The Spirit (Foto: Divulgação)

PERDIDO ENTRE PAPEL E TELA
Hollywood destrói adaptação do quadrinho The Spirit que conta com interpretações medíocres de Samuel L. Jackson, Scarlett Johansson e Eva Mendes

Por Lidianne Andrade

Ficou em algum lugar, que não na tela, o ingrediente “sucesso” da adaptação de um dos quadrinhos mais idolatrados pelos fãs do gênero. The Spirit, desde a última sexta-feira nos cinemas nacionais, poderia ser um daqueles HQs a continuar intocado pelos diretores hollywoodianos, poupando os fãs da perda de tempo de ver seus personagens preferidos em situações descaracterizadas, disformes e em algumas vezes embaraçosas.

Nesta aventura sem sal o defensor da Central City aparece como um galã irresistível e beijoqueiro, que derrete até as mais malvadas, como a francesa vestida de indiana com espadas e bailando a dança do ventre (por ai dá para sentir o nível das coisas). O belíssimo Gabriel Macht dá vida ao galã mascarado de voz rouca, sedutor de ladras, médicas, vilãs e policiais… e tudo que usar vestido. Interpretação não menos constrangedora que a do astro Samuel L. Jackson como o vilão Octopus, que ao contrário do quadrinho, mostra seu rosto com closes em caras e bocas bizarras. Nem as ladys Scarlett Johansson e Eva Mendes dão animo a trama, e olha que o charme esbanjado tenta. Ao menos a sensualidade das musas nas páginas desenhadas foi transmitida com louvor.

A fotografia do filme deixa a desejar, não em técnica, mas pela sua escolha, estilo preferido do diretor Frank Miller, mesmo de 300 e Sin City(co-diretor). A mixagem do preto e branco com o colorido é digna de aplausos, causando impacto na tela. Realidade e ficção se misturam em efeitos de primeira categoria, mas aliados à trilha sonora de desenho animado, deixa o longa em transição entre um desenho televisivo super extenso e um filme propriamente dito.  No quesito caracterização, o crédito fica com os patrocinadores. O quadrinho é da década de 40 e o figurino e cenário tentarm ser fiéis, mas o abuso de celulares, notebooks e pagers é hilariante.

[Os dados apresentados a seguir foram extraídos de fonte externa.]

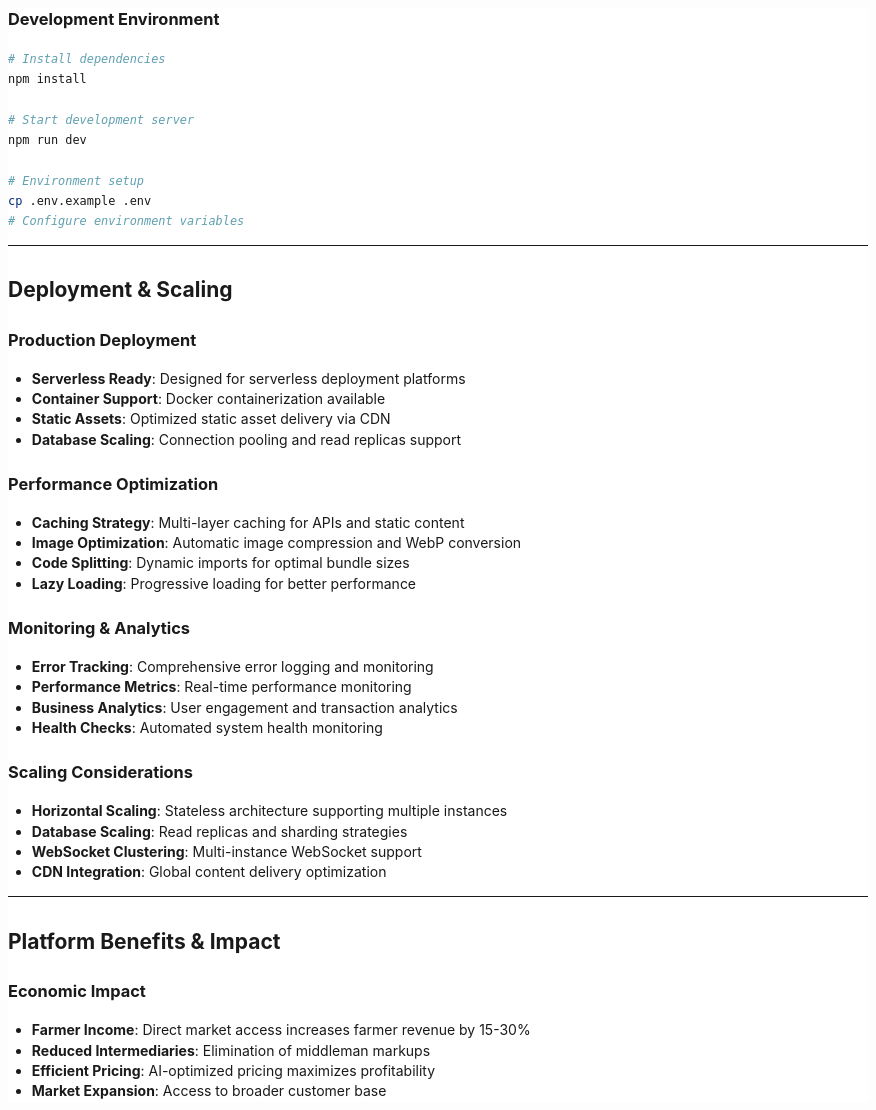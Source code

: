 ### Development Environment
```bash
# Install dependencies
npm install

# Start development server
npm run dev

# Environment setup
cp .env.example .env
# Configure environment variables
```

---

## Deployment & Scaling

### Production Deployment
- **Serverless Ready**: Designed for serverless deployment platforms
- **Container Support**: Docker containerization available
- **Static Assets**: Optimized static asset delivery via CDN
- **Database Scaling**: Connection pooling and read replicas support

### Performance Optimization
- **Caching Strategy**: Multi-layer caching for APIs and static content
- **Image Optimization**: Automatic image compression and WebP conversion
- **Code Splitting**: Dynamic imports for optimal bundle sizes
- **Lazy Loading**: Progressive loading for better performance

### Monitoring & Analytics
- **Error Tracking**: Comprehensive error logging and monitoring
- **Performance Metrics**: Real-time performance monitoring
- **Business Analytics**: User engagement and transaction analytics
- **Health Checks**: Automated system health monitoring

### Scaling Considerations
- **Horizontal Scaling**: Stateless architecture supporting multiple instances
- **Database Scaling**: Read replicas and sharding strategies
- **WebSocket Clustering**: Multi-instance WebSocket support
- **CDN Integration**: Global content delivery optimization

---

## Platform Benefits & Impact

### Economic Impact
- **Farmer Income**: Direct market access increases farmer revenue by 15-30%
- **Reduced Intermediaries**: Elimination of middleman markups
- **Efficient Pricing**: AI-optimized pricing maximizes profitability
- **Market Expansion**: Access to broader customer base
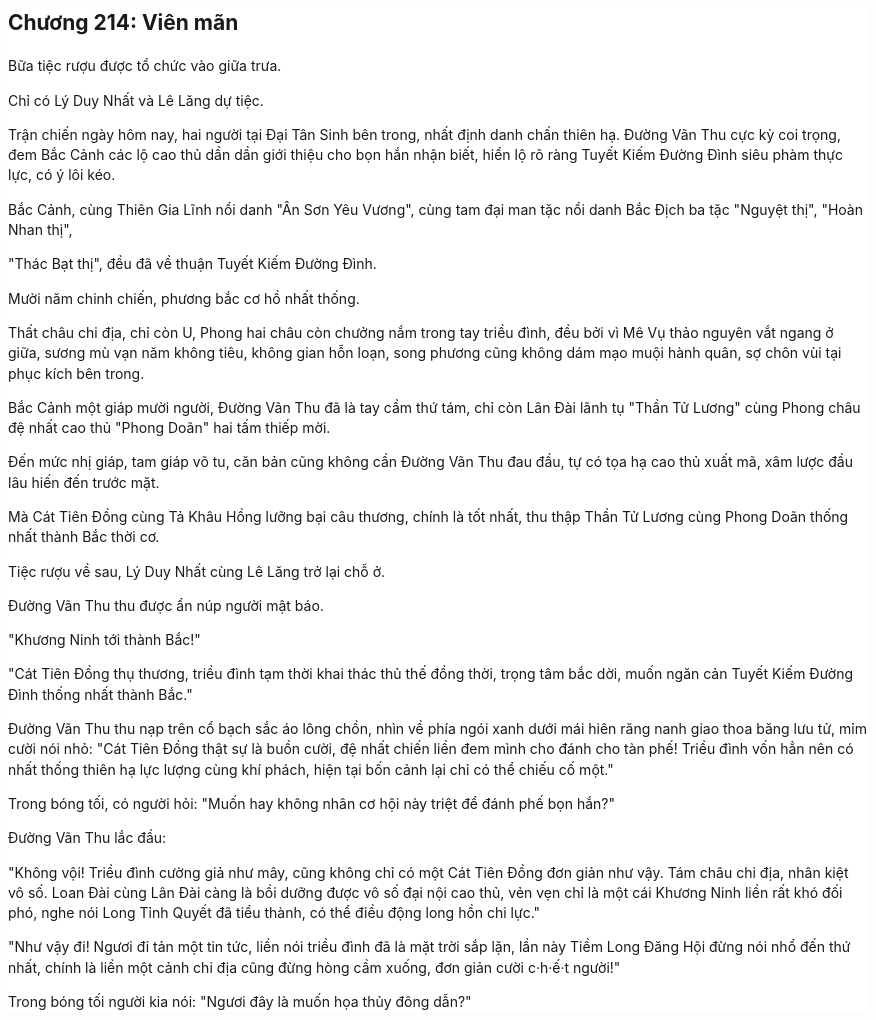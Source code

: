 ## Chương 214: Viên mãn

Bữa tiệc rượu được tổ chức vào giữa trưa.

Chỉ có Lý Duy Nhất và Lê Lăng dự tiệc.

Trận chiến ngày hôm nay, hai người tại Đại Tân Sinh bên trong, nhất định danh chấn thiên hạ. Đường Vãn Thu cực kỳ coi trọng, đem Bắc Cảnh các lộ cao thủ dần dần giới thiệu cho bọn hắn nhận biết, hiển lộ rõ ràng Tuyết Kiếm Đường Đình siêu phàm thực lực, có ý lôi kéo.

Bắc Cảnh, cùng Thiên Gia Lĩnh nổi danh "Ân Sơn Yêu Vương", cùng tam đại man tặc nổi danh Bắc Địch ba tặc "Nguyệt thị", "Hoàn Nhan thị",

"Thác Bạt thị", đều đã về thuận Tuyết Kiếm Đường Đình.

Mười năm chinh chiến, phương bắc cơ hồ nhất thống.

Thất châu chi địa, chỉ còn U, Phong hai châu còn chưởng nắm trong tay triều đình, đều bởi vì Mê Vụ thảo nguyên vắt ngang ở giữa, sương mù vạn năm không tiêu, không gian hỗn loạn, song phương cũng không dám mạo muội hành quân, sợ chôn vùi tại phục kích bên trong.

Bắc Cảnh một giáp mười người, Đường Vãn Thu đã là tay cầm thứ tám, chỉ còn Lân Đài lãnh tụ "Thần Tử Lương" cùng Phong châu đệ nhất cao thủ "Phong Doãn" hai tấm thiếp mời.

Đến mức nhị giáp, tam giáp võ tu, căn bản cũng không cần Đường Vãn Thu đau đầu, tự có tọa hạ cao thủ xuất mã, xâm lược đầu lâu hiến đến trước mặt.

Mà Cát Tiên Đồng cùng Tả Khâu Hồng lưỡng bại câu thương, chính là tốt nhất, thu thập Thần Tử Lương cùng Phong Doãn thống nhất thành Bắc thời cơ.

Tiệc rượu về sau, Lý Duy Nhất cùng Lê Lăng trở lại chỗ ở.

Đường Vãn Thu thu được ẩn núp người mật báo.

"Khương Ninh tới thành Bắc!"

"Cát Tiên Đồng thụ thương, triều đình tạm thời khai thác thủ thế đồng thời, trọng tâm bắc dời, muốn ngăn cản Tuyết Kiếm Đường Đình thống nhất thành Bắc."

Đường Vãn Thu thu nạp trên cổ bạch sắc áo lông chồn, nhìn về phía ngói xanh dưới mái hiên răng nanh giao thoa băng lưu tử, mỉm cười nói nhỏ: "Cát Tiên Đồng thật sự là buồn cười, đệ nhất chiến liền đem mình cho đánh cho tàn phế! Triều đình vốn hẳn nên có nhất thống thiên hạ lực lượng cùng khí phách, hiện tại bốn cảnh lại chỉ có thể chiếu cố một."

Trong bóng tối, có người hỏi: "Muốn hay không nhân cơ hội này triệt để đánh phế bọn hắn?"

Đường Vãn Thu lắc đầu:

"Không vội! Triều đình cường giả như mây, cũng không chỉ có một Cát Tiên Đồng đơn giản như vậy. Tám châu chi địa, nhân kiệt vô số. Loan Đài cùng Lân Đài càng là bồi dưỡng được vô số đại nội cao thủ, vẻn vẹn chỉ là một cái Khương Ninh liền rất khó đối phó, nghe nói Long Tỉnh Quyết đã tiểu thành, có thể điều động long hồn chi lực."

"Như vậy đi! Ngươi đi tản một tin tức, liền nói triều đình đã là mặt trời sắp lặn, lần này Tiềm Long Đăng Hội đừng nói nhổ đến thứ nhất, chính là liền một cảnh chi địa cũng đừng hòng cầm xuống, đơn giản cười c·h·ế·t người!"

Trong bóng tối người kia nói: "Ngươi đây là muốn họa thủy đông dẫn?"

Adaptar os quadrinhos à telona tornou-se um problema para hollywood e talvez o motivo de The Spirit não vingar nos cinemas norte-americano no final de 2008, quando estreou por lá. O fator “fidelidade” ao original ainda pesa muito nas bilheterias. Ou o diretor é um gênio para fazer o fã esquecer a história original, que falem X-Men e Homem Aranha, ou morrerá na praia. Se este for o peso da balança para as bilheterias subirem por aqui, podem retirar da exibição neste momento. Spirit ganhou poderes de auto-cura na versão cinematográfica, além de ter dado um rosto ao Octopus, fator revoltante para alguns fã, quando nos quadrinhos ele no máximo aparecia por uma luva.

Visual ousado, inovador, mas roteiro nada agradável. A idéia de levar aos cinemas não apenas fãs das revistinhas ficou muito distante de ser alcançada dessa vez. Afinal, para cativar não-fãs precisa muito mais que um flashback tolo da origem do personagem como explicativo e acréscimo de cenas cômicas na trama original. As piadas sem sal e carregadas de teor político-ideológico não foram bem encaixadas. Os diálogos longos alternados com narração em off muito menos. Samuel L. Jackson vestido de Hitler? No coments! Para os fãs que não querem ver o justiceiro mascarado ser destruído, a melhor pedida é ficar em casa.